Every line with the string "若自悟者" in it belongs in your answer, so copy them all from the data.

_ _ _ _ _ _ _

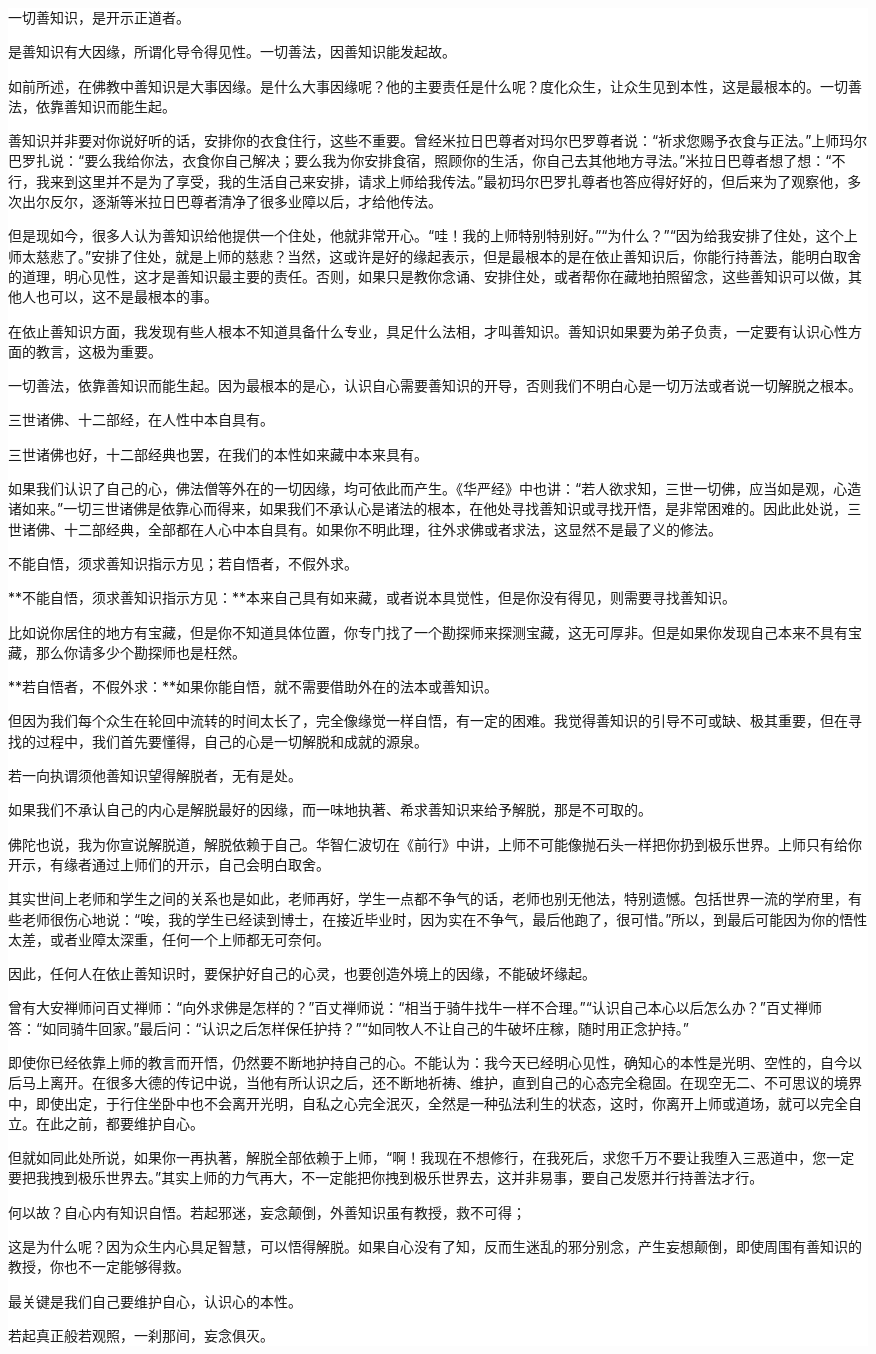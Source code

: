 一切善知识，是开示正道者。

是善知识有大因缘，所谓化导令得见性。一切善法，因善知识能发起故。

如前所述，在佛教中善知识是大事因缘。是什么大事因缘呢？他的主要责任是什么呢？度化众生，让众生见到本性，这是最根本的。一切善法，依靠善知识而能生起。

善知识并非要对你说好听的话，安排你的衣食住行，这些不重要。曾经米拉日巴尊者对玛尔巴罗尊者说：“祈求您赐予衣食与正法。”上师玛尔巴罗扎说：“要么我给你法，衣食你自己解决；要么我为你安排食宿，照顾你的生活，你自己去其他地方寻法。”米拉日巴尊者想了想：“不行，我来到这里并不是为了享受，我的生活自己来安排，请求上师给我传法。”最初玛尔巴罗扎尊者也答应得好好的，但后来为了观察他，多次出尔反尔，逐渐等米拉日巴尊者清净了很多业障以后，才给他传法。

但是现如今，很多人认为善知识给他提供一个住处，他就非常开心。“哇！我的上师特别特别好。”“为什么？”“因为给我安排了住处，这个上师太慈悲了。”安排了住处，就是上师的慈悲？当然，这或许是好的缘起表示，但是最根本的是在依止善知识后，你能行持善法，能明白取舍的道理，明心见性，这才是善知识最主要的责任。否则，如果只是教你念诵、安排住处，或者帮你在藏地拍照留念，这些善知识可以做，其他人也可以，这不是最根本的事。

在依止善知识方面，我发现有些人根本不知道具备什么专业，具足什么法相，才叫善知识。善知识如果要为弟子负责，一定要有认识心性方面的教言，这极为重要。

一切善法，依靠善知识而能生起。因为最根本的是心，认识自心需要善知识的开导，否则我们不明白心是一切万法或者说一切解脱之根本。

三世诸佛、十二部经，在人性中本自具有。

三世诸佛也好，十二部经典也罢，在我们的本性如来藏中本来具有。

如果我们认识了自己的心，佛法僧等外在的一切因缘，均可依此而产生。《华严经》中也讲：“若人欲求知，三世一切佛，应当如是观，心造诸如来。”一切三世诸佛是依靠心而得来，如果我们不承认心是诸法的根本，在他处寻找善知识或寻找开悟，是非常困难的。因此此处说，三世诸佛、十二部经典，全部都在人心中本自具有。如果你不明此理，往外求佛或者求法，这显然不是最了义的修法。

不能自悟，须求善知识指示方见；若自悟者，不假外求。

**不能自悟，须求善知识指示方见：**本来自己具有如来藏，或者说本具觉性，但是你没有得见，则需要寻找善知识。

比如说你居住的地方有宝藏，但是你不知道具体位置，你专门找了一个勘探师来探测宝藏，这无可厚非。但是如果你发现自己本来不具有宝藏，那么你请多少个勘探师也是枉然。

**若自悟者，不假外求：**如果你能自悟，就不需要借助外在的法本或善知识。

但因为我们每个众生在轮回中流转的时间太长了，完全像缘觉一样自悟，有一定的困难。我觉得善知识的引导不可或缺、极其重要，但在寻找的过程中，我们首先要懂得，自己的心是一切解脱和成就的源泉。

若一向执谓须他善知识望得解脱者，无有是处。

如果我们不承认自己的内心是解脱最好的因缘，而一味地执著、希求善知识来给予解脱，那是不可取的。

佛陀也说，我为你宣说解脱道，解脱依赖于自己。华智仁波切在《前行》中讲，上师不可能像抛石头一样把你扔到极乐世界。上师只有给你开示，有缘者通过上师们的开示，自己会明白取舍。

其实世间上老师和学生之间的关系也是如此，老师再好，学生一点都不争气的话，老师也别无他法，特别遗憾。包括世界一流的学府里，有些老师很伤心地说：“唉，我的学生已经读到博士，在接近毕业时，因为实在不争气，最后他跑了，很可惜。”所以，到最后可能因为你的悟性太差，或者业障太深重，任何一个上师都无可奈何。

因此，任何人在依止善知识时，要保护好自己的心灵，也要创造外境上的因缘，不能破坏缘起。

曾有大安禅师问百丈禅师：“向外求佛是怎样的？”百丈禅师说：“相当于骑牛找牛一样不合理。”“认识自己本心以后怎么办？”百丈禅师答：“如同骑牛回家。”最后问：“认识之后怎样保任护持？”“如同牧人不让自己的牛破坏庄稼，随时用正念护持。”

即使你已经依靠上师的教言而开悟，仍然要不断地护持自己的心。不能认为：我今天已经明心见性，确知心的本性是光明、空性的，自今以后马上离开。在很多大德的传记中说，当他有所认识之后，还不断地祈祷、维护，直到自己的心态完全稳固。在现空无二、不可思议的境界中，即使出定，于行住坐卧中也不会离开光明，自私之心完全泯灭，全然是一种弘法利生的状态，这时，你离开上师或道场，就可以完全自立。在此之前，都要维护自心。

但就如同此处所说，如果你一再执著，解脱全部依赖于上师，“啊！我现在不想修行，在我死后，求您千万不要让我堕入三恶道中，您一定要把我拽到极乐世界去。”其实上师的力气再大，不一定能把你拽到极乐世界去，这并非易事，要自己发愿并行持善法才行。

何以故？自心内有知识自悟。若起邪迷，妄念颠倒，外善知识虽有教授，救不可得；

这是为什么呢？因为众生内心具足智慧，可以悟得解脱。如果自心没有了知，反而生迷乱的邪分别念，产生妄想颠倒，即使周围有善知识的教授，你也不一定能够得救。

最关键是我们自己要维护自心，认识心的本性。

若起真正般若观照，一刹那间，妄念俱灭。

_ _ _ _ _ _ _

> [Output]
不能自悟，须求善知识指示方见；若自悟者，不假外求。
**若自悟者，不假外求：**如果你能自悟，就不需要借助外在的法本或善知识。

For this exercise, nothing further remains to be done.